Nenek melirik kakek. – Kakek melirik nenek.
Dalam kalimat aktif transitif mempunyai kendala gramatikal yaitu fungsi predikat dan objek tidak dapat diselipi kata keterangan.
Contohnya: Nenek melirik tadi pagi kakek.(salah)
Intonasi merupakan penekanan. Perbedaan intonasi juga menimbulkan
perbedaan makna. Intonasi ada tiga macam yaitu intonasi deklaratif untuk
kalimat bermodus deklaratif atau berita dengan tanda titik, intonasi
interogatif dengan tanda tanya, dan intonasi interjektif dengan tanda
seru. Intonasi juga dapat berupa nada naik atau tekanan.
Contohnya: Kucing / makan tikus mati.
Kucing makan tikus / mati.
Kalimat tersebut sudah berbeda makna karena tafsiran gramatikal yang
berbeda yang disebut ambigu atau taksa. Konektor bertugas menghubungkan
konstituen satu dengan yang lain. dilihat dari sifatnya, ada dua macam
konektor. Konektor koordinatif menghubungkan dua konstituen sederajat.
Konjungsinya seperti dan, atau, dan tetapi. Contohnya: Nenek dan kakek
pergi ke sawah. Konektor subordinatif menghubungkan dua konstituen yang
tidak sederajat. Konjungsinya seperti kalau, meskipun, dan karena.

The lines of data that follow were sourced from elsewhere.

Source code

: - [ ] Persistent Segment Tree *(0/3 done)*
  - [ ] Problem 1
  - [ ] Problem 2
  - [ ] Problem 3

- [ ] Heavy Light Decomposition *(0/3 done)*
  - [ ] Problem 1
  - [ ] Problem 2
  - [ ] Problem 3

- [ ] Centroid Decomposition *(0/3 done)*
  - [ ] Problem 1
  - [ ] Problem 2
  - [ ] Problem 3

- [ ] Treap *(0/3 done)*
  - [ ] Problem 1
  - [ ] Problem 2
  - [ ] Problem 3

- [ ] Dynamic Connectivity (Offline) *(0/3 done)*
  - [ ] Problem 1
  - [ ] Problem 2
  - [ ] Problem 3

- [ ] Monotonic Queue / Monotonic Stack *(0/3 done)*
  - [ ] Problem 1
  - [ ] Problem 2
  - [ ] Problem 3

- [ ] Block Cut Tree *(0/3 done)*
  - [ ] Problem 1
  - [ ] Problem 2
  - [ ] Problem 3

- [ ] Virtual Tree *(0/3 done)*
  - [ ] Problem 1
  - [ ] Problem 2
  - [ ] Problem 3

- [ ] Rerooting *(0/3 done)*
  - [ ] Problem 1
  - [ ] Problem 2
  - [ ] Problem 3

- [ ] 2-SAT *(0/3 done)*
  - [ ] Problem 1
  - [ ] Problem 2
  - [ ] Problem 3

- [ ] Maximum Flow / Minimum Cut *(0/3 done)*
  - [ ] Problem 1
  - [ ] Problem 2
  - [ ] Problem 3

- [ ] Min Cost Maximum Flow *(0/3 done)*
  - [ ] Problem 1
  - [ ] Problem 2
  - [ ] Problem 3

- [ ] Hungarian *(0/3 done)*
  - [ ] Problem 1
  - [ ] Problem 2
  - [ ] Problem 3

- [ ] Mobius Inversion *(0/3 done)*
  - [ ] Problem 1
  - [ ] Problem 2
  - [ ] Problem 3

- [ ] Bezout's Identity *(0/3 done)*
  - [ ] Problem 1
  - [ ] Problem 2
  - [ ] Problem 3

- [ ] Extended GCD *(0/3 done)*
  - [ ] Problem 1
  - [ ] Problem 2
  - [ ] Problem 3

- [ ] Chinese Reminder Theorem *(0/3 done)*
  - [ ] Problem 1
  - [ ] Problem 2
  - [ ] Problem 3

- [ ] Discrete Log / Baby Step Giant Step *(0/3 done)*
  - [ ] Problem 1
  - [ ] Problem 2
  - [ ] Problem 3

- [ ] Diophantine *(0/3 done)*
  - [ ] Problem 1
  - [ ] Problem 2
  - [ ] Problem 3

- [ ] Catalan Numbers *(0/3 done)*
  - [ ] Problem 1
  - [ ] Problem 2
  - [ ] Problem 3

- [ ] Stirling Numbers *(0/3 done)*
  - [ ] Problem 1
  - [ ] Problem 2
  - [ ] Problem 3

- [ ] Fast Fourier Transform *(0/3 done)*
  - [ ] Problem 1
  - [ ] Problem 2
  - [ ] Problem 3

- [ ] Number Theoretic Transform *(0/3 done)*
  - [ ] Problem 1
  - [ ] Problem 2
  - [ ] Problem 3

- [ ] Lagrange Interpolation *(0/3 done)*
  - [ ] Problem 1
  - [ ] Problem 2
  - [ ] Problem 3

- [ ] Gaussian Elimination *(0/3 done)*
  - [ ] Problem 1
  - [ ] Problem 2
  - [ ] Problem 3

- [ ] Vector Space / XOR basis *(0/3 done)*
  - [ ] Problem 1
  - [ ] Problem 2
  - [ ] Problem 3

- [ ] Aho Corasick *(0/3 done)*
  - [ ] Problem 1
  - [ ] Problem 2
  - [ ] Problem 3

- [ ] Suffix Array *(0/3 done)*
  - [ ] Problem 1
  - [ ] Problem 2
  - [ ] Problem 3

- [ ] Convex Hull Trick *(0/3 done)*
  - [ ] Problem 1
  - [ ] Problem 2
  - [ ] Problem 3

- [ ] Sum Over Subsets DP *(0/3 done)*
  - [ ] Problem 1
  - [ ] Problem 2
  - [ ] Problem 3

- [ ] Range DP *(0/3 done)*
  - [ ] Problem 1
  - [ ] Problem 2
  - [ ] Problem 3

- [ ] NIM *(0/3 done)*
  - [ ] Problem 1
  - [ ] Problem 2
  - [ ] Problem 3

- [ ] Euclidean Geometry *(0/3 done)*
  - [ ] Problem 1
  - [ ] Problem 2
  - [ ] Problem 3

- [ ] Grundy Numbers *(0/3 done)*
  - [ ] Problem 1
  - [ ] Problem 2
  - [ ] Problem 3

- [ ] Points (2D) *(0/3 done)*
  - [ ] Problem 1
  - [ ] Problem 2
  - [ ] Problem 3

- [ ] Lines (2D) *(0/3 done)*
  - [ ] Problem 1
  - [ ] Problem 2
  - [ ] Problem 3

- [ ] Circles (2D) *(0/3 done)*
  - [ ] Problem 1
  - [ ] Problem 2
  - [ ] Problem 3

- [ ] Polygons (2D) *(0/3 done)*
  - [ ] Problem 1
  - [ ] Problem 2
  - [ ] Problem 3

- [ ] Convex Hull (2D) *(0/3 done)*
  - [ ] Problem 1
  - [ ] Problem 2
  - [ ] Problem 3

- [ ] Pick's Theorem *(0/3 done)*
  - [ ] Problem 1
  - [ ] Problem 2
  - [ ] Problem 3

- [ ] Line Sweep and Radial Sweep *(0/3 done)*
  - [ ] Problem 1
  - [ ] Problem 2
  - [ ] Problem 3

Contohnya: Kalau diundang, saya tentu akan datang.
7. Kajian Semantik
Status tataran semantik dengan tataran fonologi, morfologi dan
sintaksis adalah tidak sama. Semantik dengan objeknya yakni makna,
berada di seluruh tataran, yaitu berada di tataran fonologi, morfologi
dan sintaksis. Makna yang menjadi objek semantik sangat tidak jelas, tak
dapat diamati secara empiris, sehingga semantik diabaikan. Tetapi, pada
tahun 1965, Chomsky menyatakan bahwa semantik merupakan salah satu
komponen dari tata bahasa dan makna kalimat sangat ditentukan oleh
semantik ini.
7.1 Hakikat Makna
Menurut de Saussure, setiap tanda linguistik atau tanda bahasa
terdiri dari 2 komponen, yaitu komponen signifian (yang mengartikan)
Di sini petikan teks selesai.